Mengenali Dan Menangani Tekanan Pada Anak

Tekanan pada anak akan sama seperti pada orang dewasa. Kesamaannya adalah: bisa menjadi peluang untuk lebih baik, lebih kuat atau lebih maju, tetapi juga bisa sebaliknya. Ini tergantung pada bagaimana mekanisme adaptasinya, apa yang akan dilakukan, dan juga tergantung bobot tekanannya.

Terkait dengan bobot itu, kita bisa berpatokan bahwa semakin moderat bobot tekanannya (tidak terlalu tinggi-rendah), berarti ada kemungkinan hal ini bagus bagi perkembangan jiwanya. Anak yang terlalu jarang menghadapi tekanan karena dimanja orangtua akan mungkin sama jeleknya dengan anak yang terlalu berat menahan tekanan.

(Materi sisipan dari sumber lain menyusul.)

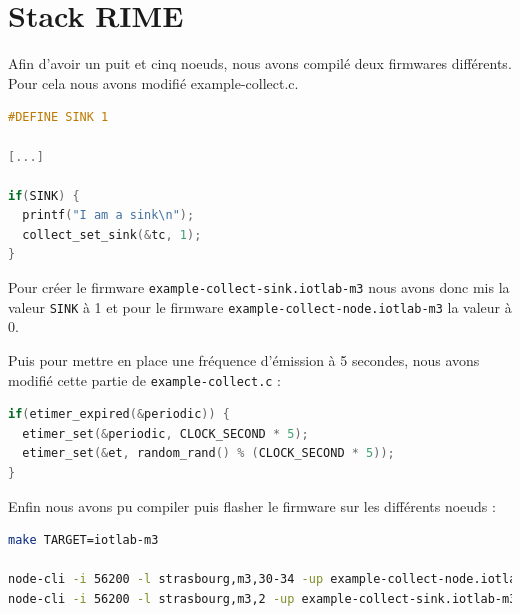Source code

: \documentclass[	DIV=calc,%
							paper=a4,%
							fontsize=11pt,%
			  ]{scrartcl}	 					%
\begin{document}
\section{Stack RIME}

Afin d'avoir un puit et cinq noeuds, nous avons compilé deux firmwares différents. Pour cela nous avons modifié example-collect.c. 

\begin{lstlisting}[language=C]
#DEFINE SINK 1

[...]

if(SINK) {
  printf("I am a sink\n");
  collect_set_sink(&tc, 1);
}
\end{lstlisting}

Pour créer le firmware \texttt{example-collect-sink.iotlab-m3} nous avons donc mis la valeur \texttt{SINK} à 1 et pour le firmware \texttt{example-collect-node.iotlab-m3} la valeur à 0.


Puis pour mettre en place une fréquence d'émission à 5 secondes, nous avons modifié cette partie de \texttt{example-collect.c} :

\begin{lstlisting}[language=C]
if(etimer_expired(&periodic)) {
  etimer_set(&periodic, CLOCK_SECOND * 5);
  etimer_set(&et, random_rand() % (CLOCK_SECOND * 5));
}
\end{lstlisting}

Enfin nous avons pu compiler puis flasher le firmware sur les différents noeuds :

\begin{lstlisting}[language=bash]
make TARGET=iotlab-m3

node-cli -i 56200 -l strasbourg,m3,30-34 -up example-collect-node.iotlab-m3 
node-cli -i 56200 -l strasbourg,m3,2 -up example-collect-sink.iotlab-m3 
\end{lstlisting}
\end{document}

Hanya, bedanya, orang dewasa sudah memiliki banyak pengalaman dan sumber solusi dalam menangani tekanan. Sementara, anak-anak tidak demikian. Karena itu, orangtua perlu sensitif dalam mengenali gejala tekanan pada anak, lalu berusaha menemukan penyiasatan kreatifnya. Beberapa gejala yang umum bisa dikenali pada anak itu antara lain:

„X Tidak mau makan atau selalu ingin makan, sakit perut, pusing, ngompol
„X Tidak semangat bersekolah, tidak berkonsentrasi belajar, stamina belajarnya menurun
„X Mengeluarkan reaksi emosi yang tidak biasanya: mudah marah, rewel, menangis karena ada tekanan, atau menyendiri

Sumber pemicunya pada anak sangat variatif, bisa dari tugas sekolah, pergaulan sesama mereka, pola asuh orangtua, atau kenyataan buruk (musibah / bencana). Ada banyak pengalaman yang membuktikan bahwa kesamaan nasib juga bisa membedakan tingkat tekanan yang dialami anak. Semakin berat tekanan tersebut akan dirasakan jika ia sendirian menghadapinya.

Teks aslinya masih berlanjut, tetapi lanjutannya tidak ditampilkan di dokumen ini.